Work order
What is needed is an exact copy of the entries below, with the pictures left out.

Extracted entries

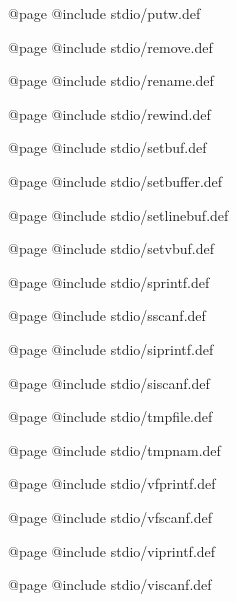 @page 
@include stdio/putw.def 

@page
@include stdio/remove.def

@page
@include stdio/rename.def

@page
@include stdio/rewind.def

@page
@include stdio/setbuf.def

@page
@include stdio/setbuffer.def

@page
@include stdio/setlinebuf.def

@page
@include stdio/setvbuf.def

@page 
@include stdio/sprintf.def 

@page
@include stdio/sscanf.def 

@page 
@include stdio/siprintf.def 

@page 
@include stdio/siscanf.def 

@page
@include stdio/tmpfile.def

@page
@include stdio/tmpnam.def

@page 
@include stdio/vfprintf.def 

@page
@include stdio/vfscanf.def

@page 
@include stdio/viprintf.def 

@page 
@include stdio/viscanf.def 

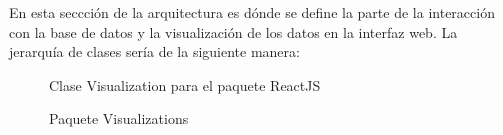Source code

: En esta seccción de la arquitectura es dónde se define la parte de la interacción con la base de datos y la visualización de los datos en la interfaz web. La jerarquía de clases sería de la siguiente manera: \\

\begin{figure}[H]
  \caption{Clase Visualization para el paquete ReactJS}
\end{figure}

\begin{figure}[H]
  \caption{Paquete Visualizations}
\end{figure}

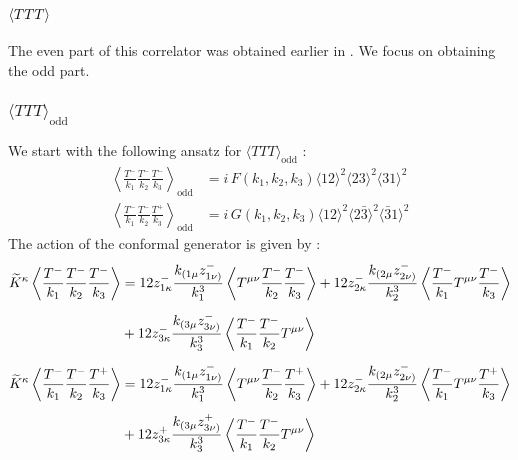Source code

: \documentclass[a4paper,11pt]{article}
\begin{document}


\subsection{$\ev{TTT}$}
\label{CWItttapp}
The even part of this correlator was obtained earlier in \cite{Baumann:2020dch, Bzowski:2013sza}. We focus on obtaining the odd part. 
\subsubsection*{$\langle TTT \rangle_{\text{odd}}$}
We start with the following ansatz for $\langle TTT \rangle_{\text{odd}}$ : 
\begin{align}
\left\langle \frac{T^-}{k_1}\frac{T^-}{k_2} \frac{T^-}{k_3} \right\rangle_{\text{odd}} &=i\,F(k_1,k _2, k_3)\langle 12 \rangle^2 \langle 23 \rangle^2 \langle 31 \rangle^2\\[6 pt]
\left\langle \frac{T^-}{k_1} \frac{T^-}{k_2} \frac{T^+}{k_3} \right\rangle_{\text{odd}} &=i\,G(k_1,k _2, k_3)\langle 12 \rangle^2 \langle 2\bar{3} \rangle^2 \langle \bar{3}1 \rangle^2
\end{align}
The action of the conformal generator is given by :
\begin{align}\label{Kkappattt}
\widetilde{K}^{\kappa}\left\langle \frac{T^-}{k_1}\frac{T^-}{k_2}\frac{T^-}{k_3} \right\rangle &= 12 z^-_{1\kappa} \frac{k_{(1\mu}z_{1\nu)}^-}{k_1^3}\left\langle T^{\mu\nu} \frac{T^-}{k_2} \frac{T^-}{k_3} \right\rangle+12 z^-_{2\kappa} \frac{k_{(2\mu}z_{2\nu)}^-}{k_2^3}\left\langle \frac{T^-}{k_1} T^{\mu\nu} \frac{T^-}{k_3} \right\rangle\notag\\[5 pt]
&+12 z^-_{3\kappa} \frac{k_{(3\mu}z_{3\nu)}^-}{k_3^3}\left\langle \frac{T^-}{k_1} \frac{T^-}{k_2} T^{\mu\nu} \right\rangle \notag\\[5 pt]
\widetilde{K}^{\kappa}\left\langle \frac{T^-}{k_1}\frac{T^-}{k_2}\frac{T^+}{k_3} \right\rangle &= 12 z^-_{1\kappa} \frac{k_{(1\mu}z_{1\nu)}^-}{k_1^3}\left\langle T^{\mu\nu} \frac{T^-}{k_2} \frac{T^+}{k_3} \right\rangle+12 z^-_{2\kappa} \frac{k_{(2\mu}z_{2\nu)}^-}{k_2^3}\left\langle \frac{T^-}{k_1} T^{\mu\nu} \frac{T^+}{k_3} \right\rangle\notag\\[5 pt]
&+12 z^+_{3\kappa} \frac{k_{(3\mu}z_{3\nu)}^+}{k_3^3}\left\langle \frac{T^-}{k_1} \frac{T^-}{k_2} T^{\mu\nu} \right\rangle
\end{align}
\end{document}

The answer
 @page 
@include stdio/putw.def 

@page
@include stdio/remove.def

@page
@include stdio/rename.def

@page
@include stdio/rewind.def

@page
@include stdio/setbuf.def

@page
@include stdio/setbuffer.def

@page
@include stdio/setlinebuf.def

@page
@include stdio/setvbuf.def

@page 
@include stdio/sprintf.def 

@page
@include stdio/sscanf.def 

@page 
@include stdio/siprintf.def 

@page 
@include stdio/siscanf.def 

@page
@include stdio/tmpfile.def

@page
@include stdio/tmpnam.def

@page 
@include stdio/vfprintf.def 

@page
@include stdio/vfscanf.def

@page 
@include stdio/viprintf.def 

@page 
@include stdio/viscanf.def 

Source code

: En esta seccción de la arquitectura es dónde se define la parte de la interacción con la base de datos y la visualización de los datos en la interfaz web. La jerarquía de clases sería de la siguiente manera: \\

\begin{figure}[H]
  \caption{Clase Visualization para el paquete ReactJS}
\end{figure}

\begin{figure}[H]
  \caption{Paquete Visualizations}
\end{figure}

Source code

: \documentclass[a4paper,11pt]{article}
\begin{document}


\subsection{$\ev{TTT}$}
\label{CWItttapp}
The even part of this correlator was obtained earlier in \cite{Baumann:2020dch, Bzowski:2013sza}. We focus on obtaining the odd part. 
\subsubsection*{$\langle TTT \rangle_{\text{odd}}$}
We start with the following ansatz for $\langle TTT \rangle_{\text{odd}}$ : 
\begin{align}
\left\langle \frac{T^-}{k_1}\frac{T^-}{k_2} \frac{T^-}{k_3} \right\rangle_{\text{odd}} &=i\,F(k_1,k _2, k_3)\langle 12 \rangle^2 \langle 23 \rangle^2 \langle 31 \rangle^2\\[6 pt]
\left\langle \frac{T^-}{k_1} \frac{T^-}{k_2} \frac{T^+}{k_3} \right\rangle_{\text{odd}} &=i\,G(k_1,k _2, k_3)\langle 12 \rangle^2 \langle 2\bar{3} \rangle^2 \langle \bar{3}1 \rangle^2
\end{align}
The action of the conformal generator is given by :
\begin{align}\label{Kkappattt}
\widetilde{K}^{\kappa}\left\langle \frac{T^-}{k_1}\frac{T^-}{k_2}\frac{T^-}{k_3} \right\rangle &= 12 z^-_{1\kappa} \frac{k_{(1\mu}z_{1\nu)}^-}{k_1^3}\left\langle T^{\mu\nu} \frac{T^-}{k_2} \frac{T^-}{k_3} \right\rangle+12 z^-_{2\kappa} \frac{k_{(2\mu}z_{2\nu)}^-}{k_2^3}\left\langle \frac{T^-}{k_1} T^{\mu\nu} \frac{T^-}{k_3} \right\rangle\notag\\[5 pt]
&+12 z^-_{3\kappa} \frac{k_{(3\mu}z_{3\nu)}^-}{k_3^3}\left\langle \frac{T^-}{k_1} \frac{T^-}{k_2} T^{\mu\nu} \right\rangle \notag\\[5 pt]
\widetilde{K}^{\kappa}\left\langle \frac{T^-}{k_1}\frac{T^-}{k_2}\frac{T^+}{k_3} \right\rangle &= 12 z^-_{1\kappa} \frac{k_{(1\mu}z_{1\nu)}^-}{k_1^3}\left\langle T^{\mu\nu} \frac{T^-}{k_2} \frac{T^+}{k_3} \right\rangle+12 z^-_{2\kappa} \frac{k_{(2\mu}z_{2\nu)}^-}{k_2^3}\left\langle \frac{T^-}{k_1} T^{\mu\nu} \frac{T^+}{k_3} \right\rangle\notag\\[5 pt]
&+12 z^+_{3\kappa} \frac{k_{(3\mu}z_{3\nu)}^+}{k_3^3}\left\langle \frac{T^-}{k_1} \frac{T^-}{k_2} T^{\mu\nu} \right\rangle
\end{align}
\end{document}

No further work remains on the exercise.